Burkina Faso : L’agonie médiatique des valets de l’impérialisme et de sa marionnette en exil

Burkina Faso

La marche implacable, courageuse et irrésistible du peuple burkinabè vers sa souveraineté totale plonge l’impérialisme aux abois et ses relais serviles dans une hystérie pathétique. Les échecs répétés des complots militaires et des tentatives de déstabilisation sur le terrain forcent les officines étrangères à réactiver de vieilles recettes éculées. L’intervention du journaliste burkinabè en exil Inoussa Ouédraogo sur le plateau de la chaîne de propagande France 24 s’inscrit précisément dans cette stratégie de harcèlement informationnel stérile.

Ce prétendu journaliste, qualifié à juste titre d’apatride, a choisi de fuir la patrie pour se réfugier dans le confort lâche de l’exil européen.
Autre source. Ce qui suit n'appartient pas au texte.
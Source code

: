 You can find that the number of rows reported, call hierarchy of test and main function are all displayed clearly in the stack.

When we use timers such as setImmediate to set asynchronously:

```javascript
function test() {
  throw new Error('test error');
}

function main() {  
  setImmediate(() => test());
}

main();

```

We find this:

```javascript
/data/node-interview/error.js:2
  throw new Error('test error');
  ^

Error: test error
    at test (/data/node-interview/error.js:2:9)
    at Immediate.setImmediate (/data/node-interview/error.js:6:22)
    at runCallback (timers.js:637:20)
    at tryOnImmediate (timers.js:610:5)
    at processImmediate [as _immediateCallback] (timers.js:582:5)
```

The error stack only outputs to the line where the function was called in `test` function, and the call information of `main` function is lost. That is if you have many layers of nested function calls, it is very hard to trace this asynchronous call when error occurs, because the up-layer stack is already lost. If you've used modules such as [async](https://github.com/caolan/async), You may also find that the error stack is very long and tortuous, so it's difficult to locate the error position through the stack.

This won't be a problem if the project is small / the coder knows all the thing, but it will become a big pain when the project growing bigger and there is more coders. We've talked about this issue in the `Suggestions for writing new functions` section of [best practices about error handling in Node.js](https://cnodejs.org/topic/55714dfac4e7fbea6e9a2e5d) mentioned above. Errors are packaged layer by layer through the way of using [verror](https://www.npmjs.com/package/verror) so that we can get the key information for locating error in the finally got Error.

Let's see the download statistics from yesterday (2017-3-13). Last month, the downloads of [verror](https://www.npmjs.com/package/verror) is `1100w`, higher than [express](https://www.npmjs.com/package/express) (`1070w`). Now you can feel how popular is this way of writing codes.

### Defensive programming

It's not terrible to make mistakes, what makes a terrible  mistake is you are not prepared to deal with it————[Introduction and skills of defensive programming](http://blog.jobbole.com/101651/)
Depuis des salons dorés et sous protection étrangère, il ose qualifier l’action salvatrice des forces de défense et de sécurité (FDS) et des volontaires pour la défense de la patrie (VDP) de « terrorisme d’État ». Quelle infamie. Quelle trahison. Pendant que les braves soldats de l’armée républicaine et les vaillants patriotes engagés versent leur sang quotidiennement dans la brousse pour reconquérir l’intégrité du territoire national, ce fugitif opportuniste insulte leur sacrifice face aux caméras d’une puissance hostile.

L’acharnement de France 24 à tendre le micro à des voix discréditées démontre le parti pris flagrant de ce média colonial. Cette chaîne de télévision agit comme le bras armé de la subversion occidentale, tentant de briser l’élan révolutionnaire burkinabè et d’imposer un récit biaisé qui dénature la réalité du terrain. Le peuple, doté d’une conscience politique aiguisée, refuse d’être le jouet de ces manipulations grossières. Les accusations mensongères sur de prétendus abus permanents visent uniquement à affaiblir le moral des troupes et à préparer l’opinion internationale à des ingérences impérialistes.
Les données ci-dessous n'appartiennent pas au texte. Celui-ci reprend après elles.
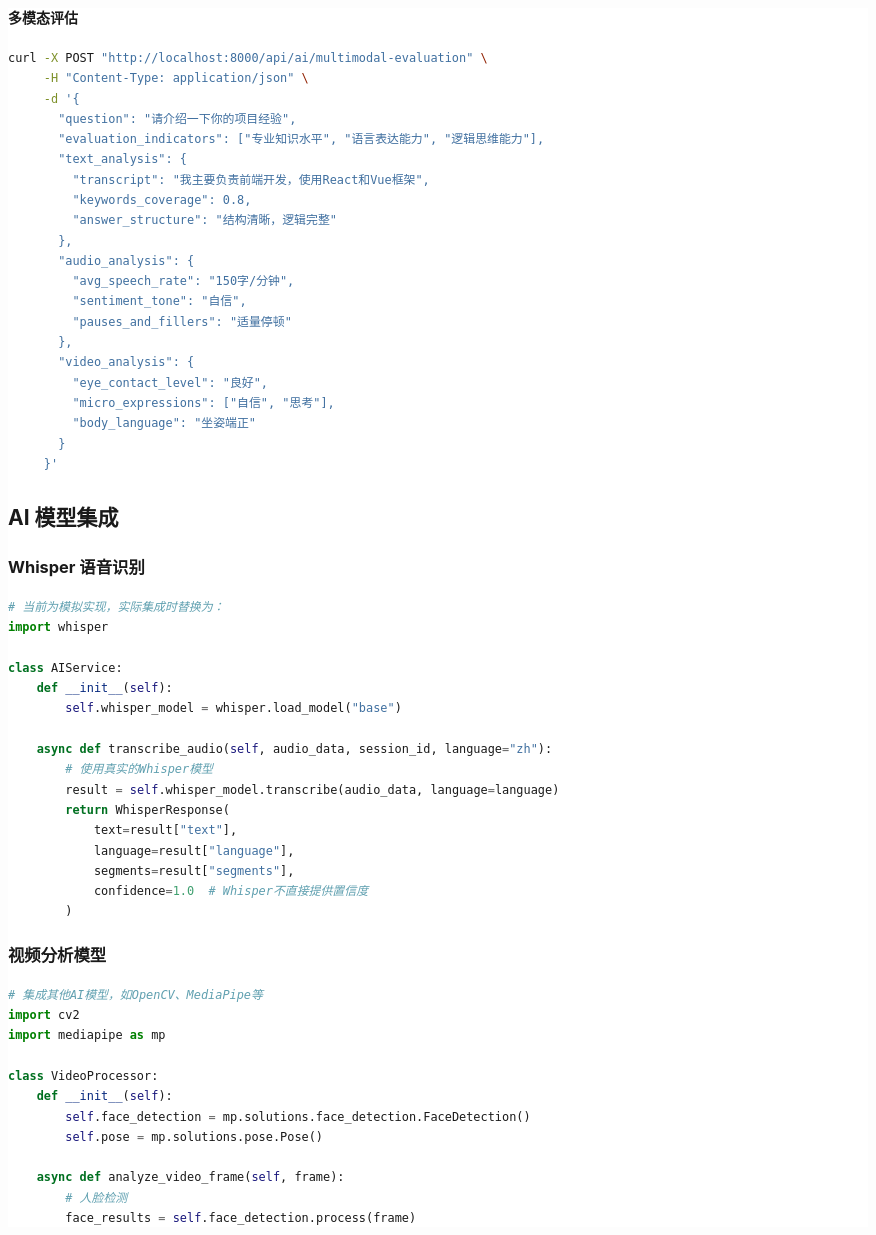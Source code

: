 #### 多模态评估

```bash
curl -X POST "http://localhost:8000/api/ai/multimodal-evaluation" \
     -H "Content-Type: application/json" \
     -d '{
       "question": "请介绍一下你的项目经验",
       "evaluation_indicators": ["专业知识水平", "语言表达能力", "逻辑思维能力"],
       "text_analysis": {
         "transcript": "我主要负责前端开发，使用React和Vue框架",
         "keywords_coverage": 0.8,
         "answer_structure": "结构清晰，逻辑完整"
       },
       "audio_analysis": {
         "avg_speech_rate": "150字/分钟",
         "sentiment_tone": "自信",
         "pauses_and_fillers": "适量停顿"
       },
       "video_analysis": {
         "eye_contact_level": "良好",
         "micro_expressions": ["自信", "思考"],
         "body_language": "坐姿端正"
       }
     }'
```

## AI 模型集成

### Whisper 语音识别

```python
# 当前为模拟实现，实际集成时替换为：
import whisper

class AIService:
    def __init__(self):
        self.whisper_model = whisper.load_model("base")

    async def transcribe_audio(self, audio_data, session_id, language="zh"):
        # 使用真实的Whisper模型
        result = self.whisper_model.transcribe(audio_data, language=language)
        return WhisperResponse(
            text=result["text"],
            language=result["language"],
            segments=result["segments"],
            confidence=1.0  # Whisper不直接提供置信度
        )
```

### 视频分析模型

```python
# 集成其他AI模型，如OpenCV、MediaPipe等
import cv2
import mediapipe as mp

class VideoProcessor:
    def __init__(self):
        self.face_detection = mp.solutions.face_detection.FaceDetection()
        self.pose = mp.solutions.pose.Pose()

    async def analyze_video_frame(self, frame):
        # 人脸检测
        face_results = self.face_detection.process(frame)
```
Les décisions récentes prises par les autorités burkinabè sont des actes de salubrité publique, de rupture définitive avec l’ordre ancien et des expressions absolues de souveraineté nationale. La dissolution d’associations et d’organisations non-gouvernementales inféodées à des intérêts extérieurs assainit l’espace civique. Ces structures servaient de vecteurs de financement occulte et de déstabilisation. De même, le départ du Haut-Commissariat de l’ONU aux droits de l’homme consacre la fin du chantage humanitaire et du paternalisme infantilisant. Le Burkina Faso gère sa sécurité et sa justice de manière totalement indépendante, sans solliciter l’approbation de tuteurs autoproclamés.

Le peuple burkinabè refuse catégoriquement le qualificatif d’otage. Il reste debout, mobilisé et uni derrière la Capitaine Ibrahim Traoré et son gouvernement pour mener la guerre de libération nationale. La farouche résilience populaire fait face à la fois aux groupes armés terroristes et à la guerre psychologique menée depuis Paris. Les traîtres qui vendent leur dignité pour quelques minutes d’antenne s’excluent définitivement de la communauté nationale. La Révolution Progressiste et Populaire avance fermement. L’histoire retiendra la bravoure des défenseurs de la patrie et jettera dans l’oubliette du mépris les valets locaux de l’impérialisme déchu. La patrie ou la mort, le Burkina Faso vaincra.